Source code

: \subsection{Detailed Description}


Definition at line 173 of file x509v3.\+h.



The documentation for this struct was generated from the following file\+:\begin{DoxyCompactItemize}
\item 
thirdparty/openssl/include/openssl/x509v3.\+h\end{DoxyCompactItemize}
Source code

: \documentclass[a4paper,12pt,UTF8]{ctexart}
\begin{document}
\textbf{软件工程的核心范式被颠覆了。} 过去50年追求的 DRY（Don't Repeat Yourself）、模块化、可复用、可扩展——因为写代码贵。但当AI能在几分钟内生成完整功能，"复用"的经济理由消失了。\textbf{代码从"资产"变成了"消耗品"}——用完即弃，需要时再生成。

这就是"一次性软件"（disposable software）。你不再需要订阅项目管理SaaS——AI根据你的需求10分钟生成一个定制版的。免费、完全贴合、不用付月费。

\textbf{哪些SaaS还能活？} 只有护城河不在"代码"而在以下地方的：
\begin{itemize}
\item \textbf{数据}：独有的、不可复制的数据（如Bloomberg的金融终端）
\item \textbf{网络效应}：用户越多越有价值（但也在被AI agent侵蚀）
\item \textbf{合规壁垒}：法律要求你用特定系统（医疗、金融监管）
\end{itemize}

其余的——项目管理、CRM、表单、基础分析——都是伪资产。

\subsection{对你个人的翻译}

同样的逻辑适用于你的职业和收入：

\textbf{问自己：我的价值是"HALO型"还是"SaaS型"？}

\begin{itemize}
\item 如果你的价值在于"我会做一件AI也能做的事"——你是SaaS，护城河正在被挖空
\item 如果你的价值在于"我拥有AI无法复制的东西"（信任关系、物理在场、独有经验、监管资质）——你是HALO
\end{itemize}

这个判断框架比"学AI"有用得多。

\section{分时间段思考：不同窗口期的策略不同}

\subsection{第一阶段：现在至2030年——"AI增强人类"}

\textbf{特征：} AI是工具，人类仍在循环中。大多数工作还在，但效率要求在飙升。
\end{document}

------------------------

Keeping every word as it is, repeat all of the records.

THE COMPLETED TASK —
Source code

: \subsection{Detailed Description}


Definition at line 173 of file x509v3.\+h.



The documentation for this struct was generated from the following file\+:\begin{DoxyCompactItemize}
\item 
thirdparty/openssl/include/openssl/x509v3.\+h\end{DoxyCompactItemize}
Source code

: \documentclass[a4paper,12pt,UTF8]{ctexart}
\begin{document}
\textbf{软件工程的核心范式被颠覆了。} 过去50年追求的 DRY（Don't Repeat Yourself）、模块化、可复用、可扩展——因为写代码贵。但当AI能在几分钟内生成完整功能，"复用"的经济理由消失了。\textbf{代码从"资产"变成了"消耗品"}——用完即弃，需要时再生成。

这就是"一次性软件"（disposable software）。你不再需要订阅项目管理SaaS——AI根据你的需求10分钟生成一个定制版的。免费、完全贴合、不用付月费。

\textbf{哪些SaaS还能活？} 只有护城河不在"代码"而在以下地方的：
\begin{itemize}
\item \textbf{数据}：独有的、不可复制的数据（如Bloomberg的金融终端）
\item \textbf{网络效应}：用户越多越有价值（但也在被AI agent侵蚀）
\item \textbf{合规壁垒}：法律要求你用特定系统（医疗、金融监管）
\end{itemize}

其余的——项目管理、CRM、表单、基础分析——都是伪资产。

\subsection{对你个人的翻译}

同样的逻辑适用于你的职业和收入：

\textbf{问自己：我的价值是"HALO型"还是"SaaS型"？}

\begin{itemize}
\item 如果你的价值在于"我会做一件AI也能做的事"——你是SaaS，护城河正在被挖空
\item 如果你的价值在于"我拥有AI无法复制的东西"（信任关系、物理在场、独有经验、监管资质）——你是HALO
\end{itemize}

这个判断框架比"学AI"有用得多。

\section{分时间段思考：不同窗口期的策略不同}

\subsection{第一阶段：现在至2030年——"AI增强人类"}

\textbf{特征：} AI是工具，人类仍在循环中。大多数工作还在，但效率要求在飙升。
\end{document}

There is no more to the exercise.